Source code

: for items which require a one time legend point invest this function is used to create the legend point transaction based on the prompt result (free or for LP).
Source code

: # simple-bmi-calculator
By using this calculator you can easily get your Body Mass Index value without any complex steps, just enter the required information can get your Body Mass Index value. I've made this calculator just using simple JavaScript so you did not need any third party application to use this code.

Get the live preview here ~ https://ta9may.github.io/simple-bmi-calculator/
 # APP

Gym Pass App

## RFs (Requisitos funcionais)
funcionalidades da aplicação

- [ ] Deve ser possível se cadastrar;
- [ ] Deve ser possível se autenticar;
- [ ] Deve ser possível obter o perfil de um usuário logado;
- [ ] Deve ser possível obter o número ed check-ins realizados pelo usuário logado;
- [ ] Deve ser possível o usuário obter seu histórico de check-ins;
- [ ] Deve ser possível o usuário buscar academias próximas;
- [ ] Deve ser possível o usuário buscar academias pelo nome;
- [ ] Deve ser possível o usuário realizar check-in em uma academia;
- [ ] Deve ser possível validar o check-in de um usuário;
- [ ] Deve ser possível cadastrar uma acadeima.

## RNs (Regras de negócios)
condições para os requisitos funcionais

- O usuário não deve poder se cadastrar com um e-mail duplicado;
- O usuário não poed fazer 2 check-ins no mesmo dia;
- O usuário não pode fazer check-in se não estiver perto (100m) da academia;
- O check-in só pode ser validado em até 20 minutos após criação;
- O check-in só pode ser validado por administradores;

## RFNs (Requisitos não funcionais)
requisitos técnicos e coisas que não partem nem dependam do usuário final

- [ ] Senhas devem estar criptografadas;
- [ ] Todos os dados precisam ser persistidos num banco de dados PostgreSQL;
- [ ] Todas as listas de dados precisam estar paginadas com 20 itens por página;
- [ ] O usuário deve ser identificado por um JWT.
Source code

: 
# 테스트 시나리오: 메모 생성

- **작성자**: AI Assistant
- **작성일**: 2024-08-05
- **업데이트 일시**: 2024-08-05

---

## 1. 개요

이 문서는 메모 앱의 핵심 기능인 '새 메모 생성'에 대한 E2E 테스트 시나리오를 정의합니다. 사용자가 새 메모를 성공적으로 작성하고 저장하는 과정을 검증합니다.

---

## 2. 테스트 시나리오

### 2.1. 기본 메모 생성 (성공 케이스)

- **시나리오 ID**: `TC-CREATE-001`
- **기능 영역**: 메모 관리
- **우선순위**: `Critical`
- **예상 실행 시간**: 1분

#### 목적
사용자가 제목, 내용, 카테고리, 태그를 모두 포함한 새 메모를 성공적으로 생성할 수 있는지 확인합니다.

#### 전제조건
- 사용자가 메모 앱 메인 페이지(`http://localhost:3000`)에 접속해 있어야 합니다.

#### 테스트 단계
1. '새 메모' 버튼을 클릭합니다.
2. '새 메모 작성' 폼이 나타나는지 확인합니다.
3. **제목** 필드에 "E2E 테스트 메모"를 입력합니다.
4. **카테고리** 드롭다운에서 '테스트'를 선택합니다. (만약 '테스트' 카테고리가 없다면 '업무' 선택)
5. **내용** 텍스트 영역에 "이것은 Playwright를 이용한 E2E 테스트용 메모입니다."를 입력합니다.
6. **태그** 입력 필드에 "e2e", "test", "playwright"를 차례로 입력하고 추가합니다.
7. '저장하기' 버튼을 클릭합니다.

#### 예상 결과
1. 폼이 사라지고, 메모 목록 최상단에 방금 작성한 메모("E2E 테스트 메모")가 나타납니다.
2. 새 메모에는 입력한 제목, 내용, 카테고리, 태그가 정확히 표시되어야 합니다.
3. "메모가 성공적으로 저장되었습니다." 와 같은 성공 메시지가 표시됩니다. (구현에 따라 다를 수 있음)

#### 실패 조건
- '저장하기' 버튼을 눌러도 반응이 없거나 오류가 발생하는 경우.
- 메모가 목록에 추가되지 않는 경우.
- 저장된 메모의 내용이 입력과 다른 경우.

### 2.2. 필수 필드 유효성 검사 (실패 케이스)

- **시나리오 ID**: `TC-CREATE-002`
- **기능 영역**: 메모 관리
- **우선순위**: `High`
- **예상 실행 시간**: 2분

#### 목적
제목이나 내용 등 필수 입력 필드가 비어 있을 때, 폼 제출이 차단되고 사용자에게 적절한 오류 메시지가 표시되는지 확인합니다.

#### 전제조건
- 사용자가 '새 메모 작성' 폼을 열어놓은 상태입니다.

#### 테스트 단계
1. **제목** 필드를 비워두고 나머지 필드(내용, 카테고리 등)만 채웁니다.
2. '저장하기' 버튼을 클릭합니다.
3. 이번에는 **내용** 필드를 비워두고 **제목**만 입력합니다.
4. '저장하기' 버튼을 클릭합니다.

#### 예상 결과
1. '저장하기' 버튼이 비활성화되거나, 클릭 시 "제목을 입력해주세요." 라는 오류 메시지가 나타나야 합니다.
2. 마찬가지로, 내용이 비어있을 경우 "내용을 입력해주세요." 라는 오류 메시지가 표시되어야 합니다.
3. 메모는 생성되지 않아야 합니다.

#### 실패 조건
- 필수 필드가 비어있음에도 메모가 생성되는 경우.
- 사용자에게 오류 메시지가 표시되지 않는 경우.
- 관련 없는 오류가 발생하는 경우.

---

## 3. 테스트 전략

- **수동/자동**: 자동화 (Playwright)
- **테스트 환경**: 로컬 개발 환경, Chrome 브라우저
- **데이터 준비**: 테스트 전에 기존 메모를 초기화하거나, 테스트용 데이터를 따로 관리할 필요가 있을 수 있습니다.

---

***

## Problem statement
Copy the lines above exactly, from the very first through the one containing "- [ ] Deve ser possível o usuário obter", and include no other line.

## Your solution
Source code

: for items which require a one time legend point invest this function is used to create the legend point transaction based on the prompt result (free or for LP).
Source code

: # simple-bmi-calculator
By using this calculator you can easily get your Body Mass Index value without any complex steps, just enter the required information can get your Body Mass Index value. I've made this calculator just using simple JavaScript so you did not need any third party application to use this code.

Get the live preview here ~ https://ta9may.github.io/simple-bmi-calculator/
 # APP

Gym Pass App

## RFs (Requisitos funcionais)
funcionalidades da aplicação

- [ ] Deve ser possível se cadastrar;
- [ ] Deve ser possível se autenticar;
- [ ] Deve ser possível obter o perfil de um usuário logado;
- [ ] Deve ser possível obter o número ed check-ins realizados pelo usuário logado;
- [ ] Deve ser possível o usuário obter seu histórico de check-ins;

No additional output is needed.